The idea that any of this makes Hamnet a ‘weepie’ in the way of a John Lewis advert or even a sentimental, soft-focus movie like Love Story or The Notebook is…. so far removed from the point of this film it feels almost offensive to me.
What do we mean when we dismiss something as ‘grief porn’? I guess it’s implying something gratuitous, debasing, bordering on shameful.
Which is interesting when you consider the way many bereaved parents today often describe being made to feel, shamed into silence: it’s too much, we don’t need to hear it.

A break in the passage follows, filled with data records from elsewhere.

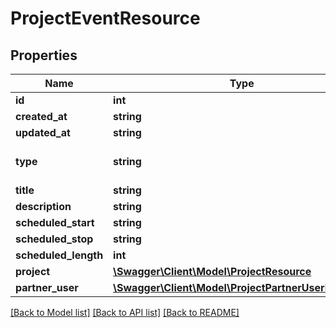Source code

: # ProjectEventResource

## Properties
Name | Type | Description | Notes
------------ | ------------- | ------------- | -------------
**id** | **int** |  | [optional] 
**created_at** | **string** |  | [optional] 
**updated_at** | **string** |  | [optional] 
**type** | **string** |  | [optional] [default to 'unknown']
**title** | **string** |  | [optional] 
**description** | **string** |  | [optional] 
**scheduled_start** | **string** |  | [optional] 
**scheduled_stop** | **string** |  | [optional] 
**scheduled_length** | **int** |  | [optional] 
**project** | [**\Swagger\Client\Model\ProjectResource**](ProjectResource.md) |  | [optional] 
**partner_user** | [**\Swagger\Client\Model\ProjectPartnerUserResource**](ProjectPartnerUserResource.md) |  | [optional] 

[[Back to Model list]](../README.md#documentation-for-models) [[Back to API list]](../README.md#documentation-for-api-endpoints) [[Back to README]](../README.md)


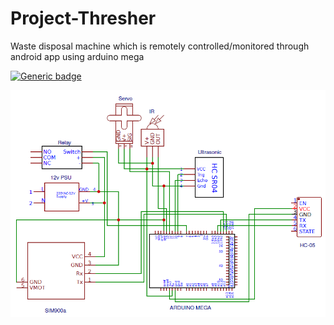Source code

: # Project-Thresher

Waste disposal machine which is remotely controlled/monitored through android app using arduino mega

[![Generic badge](https://img.shields.io/badge/<SUBJECT>-<STATUS>-<COLOR>.svg)](https://shields.io/)

![alt text](https://github.com/altaiirdesmond/Project-Thresher/blob/master/schem/Schematic.PNG)
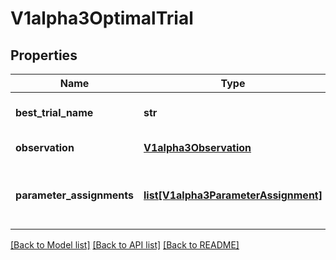 # V1alpha3OptimalTrial

## Properties
Name | Type | Description | Notes
------------ | ------------- | ------------- | -------------
**best_trial_name** | **str** | BestTrialName is the name of the best trial. | 
**observation** | [**V1alpha3Observation**](V1alpha3Observation.md) | Observation for this trial | [optional] 
**parameter_assignments** | [**list[V1alpha3ParameterAssignment]**](V1alpha3ParameterAssignment.md) | Key-value pairs for hyperparameters and assignment values. | 

[[Back to Model list]](../README.md#documentation-for-models) [[Back to API list]](../README.md#documentation-for-api-endpoints) [[Back to README]](../README.md)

Or else, the word ‘porn’ is being used to suggest – what? – inauthenticity? In calling something grief ‘porn’, are you, therefore, suggesting that the emotions it inspires in someone else are somehow less meaningful than your own more artistically discerning emotions?
It’s curiously arrogant to see a film provoke something in an audience, something that you do not experience yourself, and to assume the deficiency must be the film’s – or the audience’s. To decree that what they are experiencing verges on degrading; merely ‘grief porn’.

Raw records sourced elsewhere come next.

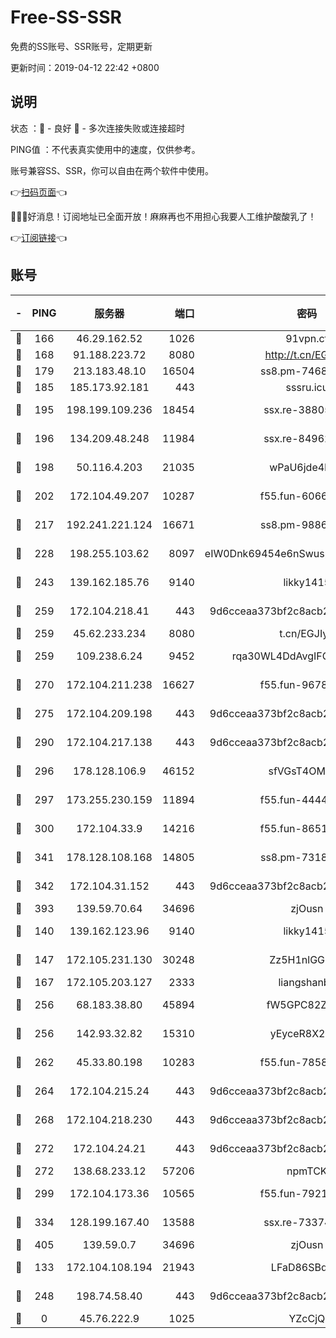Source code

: # Free-SS-SSR

免费的SS账号、SSR账号，定期更新

更新时间：2019-04-12 22:42 +0800

## 说明

状态     ：🙂 - 良好 🙁 - 多次连接失败或连接超时

PING值   ：不代表真实使用中的速度，仅供参考。

账号兼容SS、SSR，你可以自由在两个软件中使用。

👉[扫码页面](https://liesauer.github.io/Free-SS-SSR/)👈

🎉🎉🎉好消息！订阅地址已全面开放！麻麻再也不用担心我要人工维护酸酸乳了！

👉[订阅链接](https://www.liesauer.net/yogurt/subscribe?ACCESS_TOKEN=DAYxR3mMaZAsaqUb)👈

## 账号

|-|PING|服务器|端口|密码|加密方式|区域|
|:----:|:----:|:-----:|-----:|:----:|:----:|:----:|
|🙂|166|46.29.162.52|1026|91vpn.cf|rc4-md5|RU|
|🙂|168|91.188.223.72|8080|http://t.cn/EGJIyrl|rc4-md5|RU|
|🙂|179|213.183.48.10|16504|ss8.pm-74689869|rc4-md5|RU|
|🙂|185|185.173.92.181|443|sssru.icu|rc4-md5|RU|
|🙂|195|198.199.109.236|18454|ssx.re-38805389|aes-256-cfb|US|
|🙂|196|134.209.48.248|11984|ssx.re-84962517|aes-256-cfb|US|
|🙂|198|50.116.4.203|21035|wPaU6jde4NZT|aes-256-cfb|US|
|🙂|202|172.104.49.207|10287|f55.fun-60668643|aes-256-cfb|SG|
|🙂|217|192.241.221.124|16671|ss8.pm-98861372|aes-256-cfb|US|
|🙂|228|198.255.103.62|8097|eIW0Dnk69454e6nSwuspv9DmS201tQ0D|aes-256-cfb|US|
|🙂|243|139.162.185.76|9140|likky1415|aes-256-cfb|DE|
|🙂|259|172.104.218.41|443|9d6cceaa373bf2c8acb22e60b6a58be6|aes-256-cfb|US|
|🙂|259|45.62.233.234|8080|t.cn/EGJIyrl|rc4-md5|CA|
|🙂|259|109.238.6.24|9452|rqa30WL4DdAvgIFG6Fs3znzTa|aes-256-cfb|FR|
|🙂|270|172.104.211.238|16627|f55.fun-96789632|aes-256-cfb|US|
|🙂|275|172.104.209.198|443|9d6cceaa373bf2c8acb22e60b6a58be6|aes-256-cfb|US|
|🙂|290|172.104.217.138|443|9d6cceaa373bf2c8acb22e60b6a58be6|aes-256-cfb|US|
|🙂|296|178.128.106.9|46152|sfVGsT4OMxHC|aes-256-cfb|SG|
|🙂|297|173.255.230.159|11894|f55.fun-44441803|aes-256-cfb|US|
|🙂|300|172.104.33.9|14216|f55.fun-86515358|aes-256-cfb|SG|
|🙂|341|178.128.108.168|14805|ss8.pm-73188848|aes-256-cfb|SG|
|🙂|342|172.104.31.152|443|9d6cceaa373bf2c8acb22e60b6a58be6|aes-256-cfb|US|
|🙂|393|139.59.70.64|34696|zjOusn|chacha20|IN|
|🙂|140|139.162.123.96|9140|likky1415|aes-256-cfb|JP|
|🙂|147|172.105.231.130|30248|Zz5H1nlGGKHx|aes-256-cfb|JP|
|🙂|167|172.105.203.127|2333|liangshanbo|chacha20|JP|
|🙂|256|68.183.38.80|45894|fW5GPC82Z97G|aes-256-cfb|GB|
|🙂|256|142.93.32.82|15310|yEyceR8X2EVd|aes-256-cfb|GB|
|🙂|262|45.33.80.198|10283|f55.fun-78582823|aes-256-cfb|US|
|🙂|264|172.104.215.24|443|9d6cceaa373bf2c8acb22e60b6a58be6|aes-256-cfb|US|
|🙂|268|172.104.218.230|443|9d6cceaa373bf2c8acb22e60b6a58be6|aes-256-cfb|US|
|🙂|272|172.104.24.21|443|9d6cceaa373bf2c8acb22e60b6a58be6|aes-256-cfb|US|
|🙂|272|138.68.233.12|57206|npmTCK|rc4-md5|US|
|🙂|299|172.104.173.36|10565|f55.fun-79210636|aes-256-cfb|SG|
|🙂|334|128.199.167.40|13588|ssx.re-73374110|aes-256-cfb|SG|
|🙂|405|139.59.0.7|34696|zjOusn|chacha20|IN|
|🙁|133|172.104.108.194|21943|LFaD86SBq2lY|aes-256-cfb|JP|
|🙁|248|198.74.58.40|443|9d6cceaa373bf2c8acb22e60b6a58be6|aes-256-cfb|US|
|🙁|0|45.76.222.9|1025|YZcCjQ|rc4-md5|JP|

It’s not that the film should make you cry, or that you have to like it, even. My point is only that it’s a mistake to assume you’re seeing something they’re not, rather than the other way around.
My emotions didn’t need to be manipulated when I watched Hamnet. It tapped into a deep well of what was already there – experiences and feelings that are not rare and yet rarely represented with nuance, gravitas or main-character energy. Things that don’t often get much of a look-in during awards season, certainly.

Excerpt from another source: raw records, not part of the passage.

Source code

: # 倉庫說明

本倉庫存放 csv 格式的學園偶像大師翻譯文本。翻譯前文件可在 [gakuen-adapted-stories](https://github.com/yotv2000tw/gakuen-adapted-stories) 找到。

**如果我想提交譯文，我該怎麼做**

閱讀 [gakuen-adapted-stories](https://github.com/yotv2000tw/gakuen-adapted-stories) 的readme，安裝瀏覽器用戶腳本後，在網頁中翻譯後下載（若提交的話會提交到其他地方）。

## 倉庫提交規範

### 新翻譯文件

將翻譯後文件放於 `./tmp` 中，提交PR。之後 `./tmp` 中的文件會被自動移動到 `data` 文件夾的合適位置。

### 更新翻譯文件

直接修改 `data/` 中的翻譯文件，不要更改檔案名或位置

My guess is, it’s the same for many of the people crying in the cinema at Hamnet.
Because there is a huge cohort of us out here who – for many reasons, be it a traumatic birth, a miscarriage, illness, the loss of a baby or child at any age – do not need reminding, as Shakespeare’s mother Mary says in the film (a line drawn from the original novel):
‘What is given may be taken away, at any time… Never take for granted that your children’s hearts beat, that they sup milk, that they draw breath, that they walk and speak and smile and argue and play. Never for a moment forget they may be gone, snatched from you, in the blink of an eye, borne away from you like thistledown.’
Lest I be accused of ‘grief cos-play’, to be clear, I have not lost a child. Or a baby at full-term. I have lost only the beginnings of children, five times over.
But you do not actually need to have lost an 11-year-old to the bubonic plague in 1596 to feel the truth of those words in your bones.
And perhaps it’s this deep ocean of underrepresented human experience (often, though not exclusively, intimate female experience) that’s being overlooked by the critics carping about ‘grief porn’, apparently baffled at the response to this film.
Perhaps this is what they’re missing.
Which is so predictable, I could cry.




The way you describe this film makes me want to see it, but I’m unsure if I need to see it on the big screen. I need the option to pause or turn it off. I’ll have to look into the book. If the film is quite beautiful, I imagine the book is more so. I’ll wait until the spring though when the sun is shining stronger in the garden. I lost my little brother when he was 24 of a sudden illness. And my daughter had febrile seizures as a baby (she’s fine now, but fevers still make me anxious.) Thank you for writing this —— I hate when representation of grief gets written off. Those who don’t grieve haven’t lived long enough to experience their own loss.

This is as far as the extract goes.